§ **Work task**:
Verbatim copy, images excluded: write out each record shown below.

┌─ Extracted information

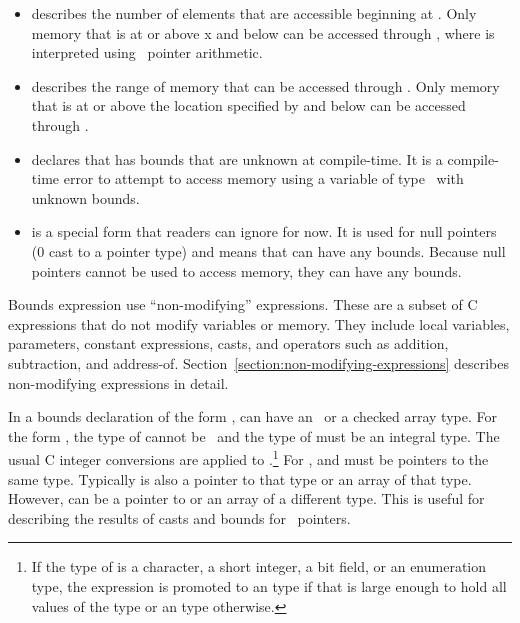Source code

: \begin{itemize}
\item
   describes the number of
  elements that are accessible beginning at . Only memory that
  is at or above x and below  \code{+}  can be
  accessed through , where  \code{+}  is
  interpreted using \arrayptr\ pointer arithmetic.
\item
  describes the range of memory that can be accessed through .
  Only memory that is at or above the location specified by 
  and below  can be accessed through .
\item
   declares that  has bounds that
   are unknown at compile-time.
  It is a compile-time error to attempt to access memory using a
  variable of type \arrayptr\ with unknown bounds.
\item
   is a special form that readers can
  ignore for now. It is used for null pointers (0 cast to a pointer
  type) and means that  can have any bounds. Because null
  pointers cannot be used to access memory, they can have any bounds.
\end{itemize}

Bounds expression use ``non-modifying'' expressions. These are a subset
of C expressions that do not modify variables or memory. They include
local variables, parameters, constant expressions, casts, and operators
such as addition, subtraction, and address-of.
Section~\ref{section:non-modifying-expressions}  describes
non-modifying expressions in detail.

In a bounds declaration of the form ,
 can have an \arrayptr\ or a checked array type.
For the form  ,  the type of
 cannot be \arrayptrvoid\ and the type of  must be an integral type.
The usual C integer conversions are applied to .\footnote{If the
type of  is a character, a short integer, a bit field, or an enumeration type,
the expression is promoted to an  type if that is large
enough to  hold all values of the type or an  type otherwise.}
For ,  and
 must be pointers to the same type.  Typically  is also
a pointer to that type or an array of that type.
However,  can be a pointer to or an array of a different type.
This is useful for describing the results of casts and
bounds for \arrayptrvoid\ pointers.

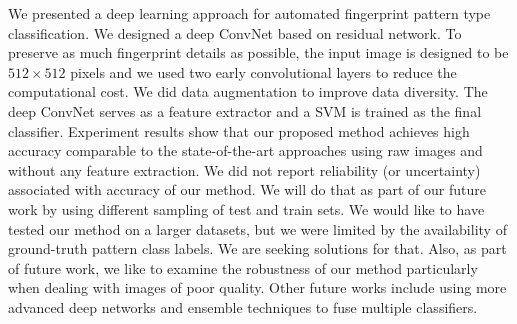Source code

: 
We presented a deep learning approach for automated fingerprint pattern type classification. We designed a deep ConvNet based on residual network. To preserve as much fingerprint details as possible, the input image  is designed to be  $512\times512$ pixels and we used two early convolutional layers to reduce the computational cost.  We did data augmentation to improve data diversity.  The deep ConvNet serves as a feature extractor and a SVM is trained as the final classifier. Experiment results show that our proposed method achieves high accuracy comparable to the state-of-the-art approaches using raw images and without any feature extraction.  We did not report reliability (or uncertainty) associated with accuracy of our method.  We will do that as part of our future work by using different sampling of test and train sets.  We would  like to have tested our method on a larger datasets, but we were limited by the availability of ground-truth pattern class labels.  We are seeking solutions for that.  Also, as part of future work, we like to examine the robustness of our method particularly when dealing with images of poor quality.
Other future works include using more advanced deep networks and ensemble techniques to fuse multiple classifiers.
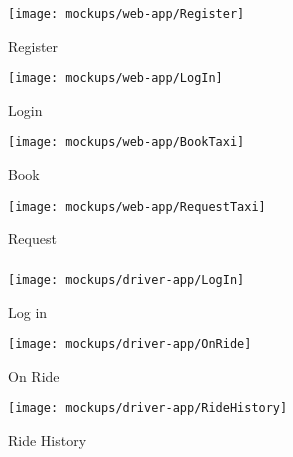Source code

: \newpage
\subsubsection{ }
\vfill
\begin{figure}[h!t]
\caption{Register}
\texttt{[image: mockups/web-app/Register]}
\centering
\end{figure}
\vfill
\clearpage

\newpage
\vfill
\begin{figure}[h!t]
\caption{Login}
\texttt{[image: mockups/web-app/LogIn]}
\centering
\end{figure}
\vfill
\clearpage

\newpage
\vfill
\begin{figure}[h!t]
\caption{Book}
\texttt{[image: mockups/web-app/BookTaxi]}
\centering
\end{figure}
\vfill
\clearpage

\newpage
\vfill
\begin{figure}[h!t]
\caption{Request}
\texttt{[image: mockups/web-app/RequestTaxi]}
\centering
\end{figure}
\vfill
\clearpage

\newpage
\subsubsection{ }
\vfill
\begin{figure*}[h!t]
    \centering
    \begin{subfigure}[h!t]{0.24\paperwidth}
            \texttt{[image: mockups/driver-app/LogIn]}
            \caption{Log in}
    \end{subfigure}
    \hspace{0.02\paperwidth}
    \begin{subfigure}[h!t]{0.24\paperwidth}
            \texttt{[image: mockups/driver-app/OnRide]}
            \caption{On Ride}
    \end{subfigure}
    \hspace{0.02\paperwidth}
    \begin{subfigure}[h!t]{0.24\paperwidth}
            \texttt{[image: mockups/driver-app/RideHistory]}
            \caption{Ride History}
    \end{subfigure}
\end{figure*}
\vfill
\clearpage


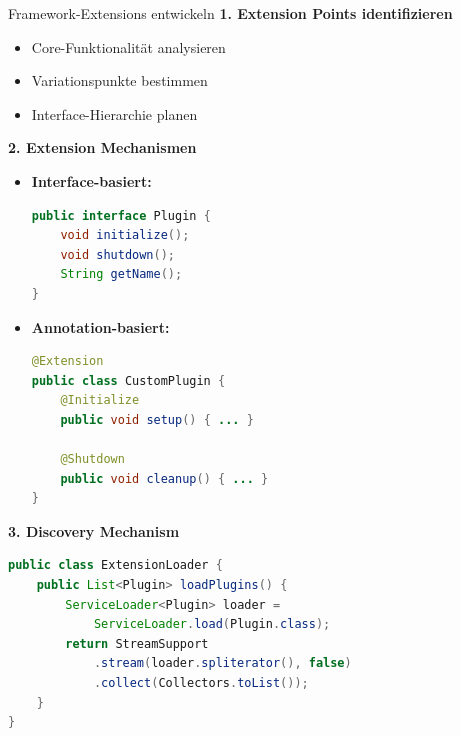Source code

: \begin{KR}{Framework-Extensions entwickeln}
\textbf{1. Extension Points identifizieren}
\begin{itemize}
    \item Core-Funktionalität analysieren
    \item Variationspunkte bestimmen
    \item Interface-Hierarchie planen
\end{itemize}

\textbf{2. Extension Mechanismen}
\begin{itemize}
    \item \textbf{Interface-basiert:}
    \begin{lstlisting}[language=Java, style=base]
public interface Plugin {
    void initialize();
    void shutdown();
    String getName();
}
    \end{lstlisting}
    
    \item \textbf{Annotation-basiert:}
    \begin{lstlisting}[language=Java, style=base]
@Extension
public class CustomPlugin {
    @Initialize
    public void setup() { ... }
    
    @Shutdown
    public void cleanup() { ... }
}
    \end{lstlisting}
\end{itemize}

\textbf{3. Discovery Mechanism}
\begin{lstlisting}[language=Java, style=base]
public class ExtensionLoader {
    public List<Plugin> loadPlugins() {
        ServiceLoader<Plugin> loader = 
            ServiceLoader.load(Plugin.class);
        return StreamSupport
            .stream(loader.spliterator(), false)
            .collect(Collectors.toList());
    }
}
\end{lstlisting}
\end{KR}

└─

§ **Response**:
Source code

: \begin{itemize}
\item
   describes the number of
  elements that are accessible beginning at . Only memory that
  is at or above x and below  \code{+}  can be
  accessed through , where  \code{+}  is
  interpreted using \arrayptr\ pointer arithmetic.
\item
  describes the range of memory that can be accessed through .
  Only memory that is at or above the location specified by 
  and below  can be accessed through .
\item
   declares that  has bounds that
   are unknown at compile-time.
  It is a compile-time error to attempt to access memory using a
  variable of type \arrayptr\ with unknown bounds.
\item
   is a special form that readers can
  ignore for now. It is used for null pointers (0 cast to a pointer
  type) and means that  can have any bounds. Because null
  pointers cannot be used to access memory, they can have any bounds.
\end{itemize}

Bounds expression use ``non-modifying'' expressions. These are a subset
of C expressions that do not modify variables or memory. They include
local variables, parameters, constant expressions, casts, and operators
such as addition, subtraction, and address-of.
Section~\ref{section:non-modifying-expressions}  describes
non-modifying expressions in detail.

In a bounds declaration of the form ,
 can have an \arrayptr\ or a checked array type.
For the form  ,  the type of
 cannot be \arrayptrvoid\ and the type of  must be an integral type.
The usual C integer conversions are applied to .\footnote{If the
type of  is a character, a short integer, a bit field, or an enumeration type,
the expression is promoted to an  type if that is large
enough to  hold all values of the type or an  type otherwise.}
For ,  and
 must be pointers to the same type.  Typically  is also
a pointer to that type or an array of that type.
However,  can be a pointer to or an array of a different type.
This is useful for describing the results of casts and
bounds for \arrayptrvoid\ pointers.

Source code

: 
We presented a deep learning approach for automated fingerprint pattern type classification. We designed a deep ConvNet based on residual network. To preserve as much fingerprint details as possible, the input image  is designed to be  $512\times512$ pixels and we used two early convolutional layers to reduce the computational cost.  We did data augmentation to improve data diversity.  The deep ConvNet serves as a feature extractor and a SVM is trained as the final classifier. Experiment results show that our proposed method achieves high accuracy comparable to the state-of-the-art approaches using raw images and without any feature extraction.  We did not report reliability (or uncertainty) associated with accuracy of our method.  We will do that as part of our future work by using different sampling of test and train sets.  We would  like to have tested our method on a larger datasets, but we were limited by the availability of ground-truth pattern class labels.  We are seeking solutions for that.  Also, as part of future work, we like to examine the robustness of our method particularly when dealing with images of poor quality.
Other future works include using more advanced deep networks and ensemble techniques to fuse multiple classifiers.
Source code

: \newpage
\subsubsection{ }
\vfill
\begin{figure}[h!t]
\caption{Register}
\texttt{[image: mockups/web-app/Register]}
\centering
\end{figure}
\vfill
\clearpage

\newpage
\vfill
\begin{figure}[h!t]
\caption{Login}
\texttt{[image: mockups/web-app/LogIn]}
\centering
\end{figure}
\vfill
\clearpage

\newpage
\vfill
\begin{figure}[h!t]
\caption{Book}
\texttt{[image: mockups/web-app/BookTaxi]}
\centering
\end{figure}
\vfill
\clearpage

\newpage
\vfill
\begin{figure}[h!t]
\caption{Request}
\texttt{[image: mockups/web-app/RequestTaxi]}
\centering
\end{figure}
\vfill
\clearpage

\newpage
\subsubsection{ }
\vfill
\begin{figure*}[h!t]
    \centering
    \begin{subfigure}[h!t]{0.24\paperwidth}
            \texttt{[image: mockups/driver-app/LogIn]}
            \caption{Log in}
    \end{subfigure}
    \hspace{0.02\paperwidth}
    \begin{subfigure}[h!t]{0.24\paperwidth}
            \texttt{[image: mockups/driver-app/OnRide]}
            \caption{On Ride}
    \end{subfigure}
    \hspace{0.02\paperwidth}
    \begin{subfigure}[h!t]{0.24\paperwidth}
            \texttt{[image: mockups/driver-app/RideHistory]}
            \caption{Ride History}
    \end{subfigure}
\end{figure*}
\vfill
\clearpage


Source code

: \begin{KR}{Framework-Extensions entwickeln}
\textbf{1. Extension Points identifizieren}
\begin{itemize}
    \item Core-Funktionalität analysieren
    \item Variationspunkte bestimmen
    \item Interface-Hierarchie planen
\end{itemize}

\textbf{2. Extension Mechanismen}
\begin{itemize}
    \item \textbf{Interface-basiert:}
    \begin{lstlisting}[language=Java, style=base]
public interface Plugin {
    void initialize();
    void shutdown();
    String getName();
}
    \end{lstlisting}
    
    \item \textbf{Annotation-basiert:}
    \begin{lstlisting}[language=Java, style=base]
@Extension
public class CustomPlugin {
    @Initialize
    public void setup() { ... }
    
    @Shutdown
    public void cleanup() { ... }
}
    \end{lstlisting}
\end{itemize}

\textbf{3. Discovery Mechanism}
\begin{lstlisting}[language=Java, style=base]
public class ExtensionLoader {
    public List<Plugin> loadPlugins() {
        ServiceLoader<Plugin> loader = 
            ServiceLoader.load(Plugin.class);
        return StreamSupport
            .stream(loader.spliterator(), false)
            .collect(Collectors.toList());
    }
}
\end{lstlisting}
\end{KR}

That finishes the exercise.